In 2012, Behrstock became a fellow of the American Mathematical Society.
Behrstock became a Simons Fellow in 2014.

Selected publications
Behrstock, Jason A. "Asymptotic geometry of the mapping class group and Teichmüller space". Geom. Topol. 10 (2006), 1523–1578.
Behrstock, Jason; Druţu, Cornelia; Mosher, Lee. "Thick metric spaces, relative hyperbolicity, and quasi-isometric rigidity". Math.
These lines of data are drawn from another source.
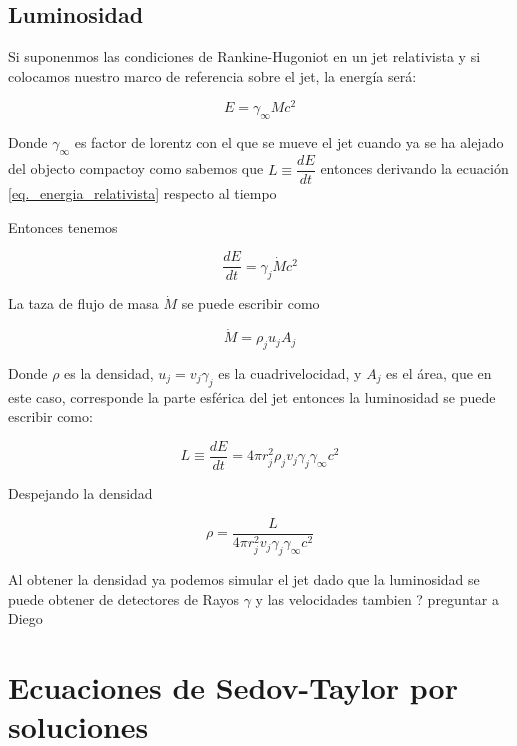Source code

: \documentclass[12pt,a4paper]{book}
\begin{document}
\subsection{Luminosidad}
Si suponenmos las condiciones de Rankine-Hugoniot en un jet relativista y si colocamos nuestro marco de referencia sobre el jet, la energía será:

\begin{equation} \label{eq._energia_relativista}
  E = \gamma_{\infty} M c^2
\end{equation}

Donde $\gamma_{\infty}$ es factor de lorentz con el que se mueve el jet cuando ya se ha alejado del objecto compactoy como sabemos 
que $L \equiv \dfrac{d E}{d t}$ entonces derivando la ecuación \ref{eq._energia_relativista} respecto al tiempo

Entonces tenemos 

\begin{equation} \label{eq._luminosidad_relativista}
  \dfrac{d E}{d t} = \gamma_{j} \dot{ M }  c^2
\end{equation}

La taza de flujo de masa $\dot{M}$ se puede escribir como

\begin{equation}
  \dot{M} = \rho_j u_j A_j
\end{equation}

Donde $\rho$ es la densidad, $u_j = v_j \gamma_{j}$ es la cuadrivelocidad,  y $A_j$ es el área, que en este caso, corresponde la parte esférica del jet
entonces la luminosidad se puede escribir como:

\begin{equation}
  L \equiv \dfrac{d E}{d t} = 4\pi r_j^2 \rho_j v_j \gamma_j \gamma_{\infty} c^2
\end{equation}

Despejando la densidad

\begin{equation}
  \rho = \frac{L}{4\pi r_j^2 v_j \gamma_j \gamma_{\infty} c^2}
\end{equation}

Al obtener la densidad ya podemos simular el jet dado que la luminosidad se puede obtener de detectores de Rayos $\gamma$ y las velocidades tambien ? preguntar a 
Diego


\section{Ecuaciones de Sedov-Taylor por soluciones} \label{seccion_ecuaciones_de_sedov_taylor}
\end{document}
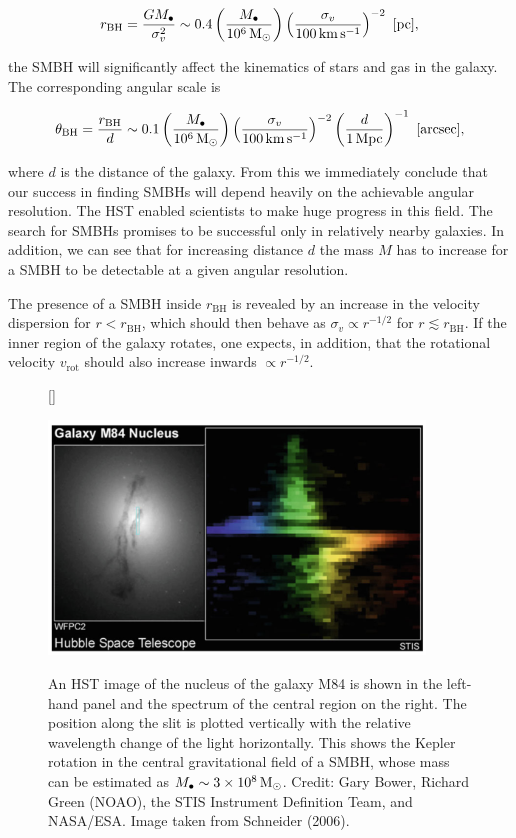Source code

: \documentclass[a4paper,10pt]{article}
\begin{document}
\begin{align*}
    r_\mathrm{BH} = \frac{GM_\bullet}{\sigma_v^2} \sim 0.4\left(\frac{M_\bullet}{10^6\,{\rm M_\odot}}\right)\left(\frac{\sigma_v}{100\,{\rm km\,s^{-1}}}\right)^{-2} ~ [{\rm pc}],
\end{align*}

{\noindent}the SMBH will significantly affect the kinematics of stars and gas in the galaxy. The corresponding angular scale is

\begin{align*}
    \theta_\mathrm{BH} = \frac{r_\mathrm{BH}}{d} \sim 0.1\left(\frac{M_\bullet}{10^6\,{\rm M_\odot}}\right) \left(\frac{\sigma_v}{100\,{\rm km\,s^{-1}}}\right)^{-2} \left(\frac{d}{1\,{\rm Mpc}}\right)^{-1} ~ [{\rm arcsec}],
\end{align*}

{\noindent}where $d$ is the distance of the galaxy. From this we immediately conclude that our success in finding SMBHs will depend heavily on the achievable angular resolution. The HST enabled scientists to make huge progress in this field. The search for SMBHs promises to be successful only in relatively nearby galaxies. In addition, we can see that for increasing distance $d$ the mass $M$  has to increase for a SMBH to be detectable at a given angular resolution.

{\noindent}The presence of a SMBH inside $r_\mathrm{BH}$ is revealed by an increase in the velocity dispersion for $r<r_\mathrm{BH}$, which should then behave as  $\sigma_v\propto r^{-1/2}$ for $r\lesssim r_\mathrm{BH}$. If the inner region of the galaxy rotates, one expects, in addition, that the rotational velocity $v_\mathrm{rot}$ should also increase inwards $\propto r^{-1/2}$.

\begin{figure}[t]
    [\FBwidth]
    {\caption{\footnotesize{An HST image of the nucleus of the galaxy M84 is shown in the left-hand panel and the spectrum of the central region on the right. The position along the slit is plotted vertically with the relative wavelength change of the light horizontally. This shows the Kepler rotation in the central gravitational field of a SMBH, whose mass can be estimated as $M_\bullet \sim 3\times10^8\,{\rm M_\odot}$. Credit: Gary Bower, Richard Green (NOAO), the STIS Instrument Definition Team, and NASA/ESA. Image taken from Schneider (2006).}}
    \label{fig:m84hst}}
    {\includegraphics[width=10cm]{figures/M84HST.png}}
\end{figure}
\end{document}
Ann. 344 (2009), no. 3, 543–595.
Behrstock, Jason A.; Minsky, Yair N. "Dimension and rank for mapping class groups". Ann. of Math. (2) 167 (2008), no. 3, 1055–1077.

References

Living people
20th-century American mathematicians
21st-century American mathematicians
Fellows of the American Mathematical Society
Stony Brook University alumni
Columbia University faculty
University of Utah faculty
Lehman College faculty
Graduate Center, CUNY faculty
City University of New York faculty
Sloan Research Fellows
Mathematicians from California
Year of birth missing (living people)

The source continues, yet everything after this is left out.